"These poll results show strong national voter support for keeping the mortgage interest deduction that cuts across gender, age, partisan, ideological, educational and regional lines," said Neil Newhouse, partner at Public Opinion Strategies, which conducted the survey. "Clearly, voters have a very strong connection to the home mortgage interest deduction and are not likely to respond well to efforts to reduce or eliminate it. In fact, voters overwhelmingly say they would be less likely to vote for a candidate for Congress who supported either eliminating or reducing the home mortgage interest deduction."

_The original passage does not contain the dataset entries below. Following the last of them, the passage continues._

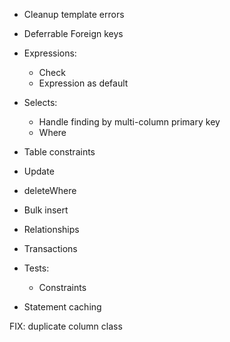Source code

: * Cleanup template errors

* Deferrable Foreign keys

* Expressions:
    * Check
    * Expression as default

* Selects:
    * Handle finding by multi-column primary key
    * Where

* Table constraints

* Update

* deleteWhere

* Bulk insert

* Relationships

* Transactions

* Tests:
    * Constraints

* Statement caching

FIX:
    duplicate column class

On the issue of tax reform, U.S. voters remain unwavering in their support of the mortgage interest deduction. When asked to rate the importance of preserving tax deductions in the current tax code, an overwhelming number, 81 percent, said it's important to keep the deduction of mortgage interest on a primary home, ranking it in a virtual tie with medical expenses (82 percent).
In addition, more than three-quarters of respondents (76 percent) cited the importance of keeping the deduction for state and local taxes, including property taxes. Furthermore, those renting their current homes also placed a high priority on preserving the mortgage interest deduction. In ranking the importance of current tax deductions, renters said this provision came in second at 71 percent, behind the deduction for medical expenses.
Public Opinion Strategies conducted the survey Sept. 9 through 12 to assess the public's attitude toward the mortgage interest deduction and the importance of homeownership.
"As the midterm elections draw near, voters are sending a resounding message to Congress and the Administration: Don't meddle with the mortgage interest deduction or other tax incentives that support homeownership," said NAHB Chairman Bob Jones, a home builder from Bloomfield Hills, Mich. "Voters strongly oppose any action to curtail or eliminate the mortgage interest deduction, even when they hear an argument that eliminating the deduction would help reduce the federal deficit."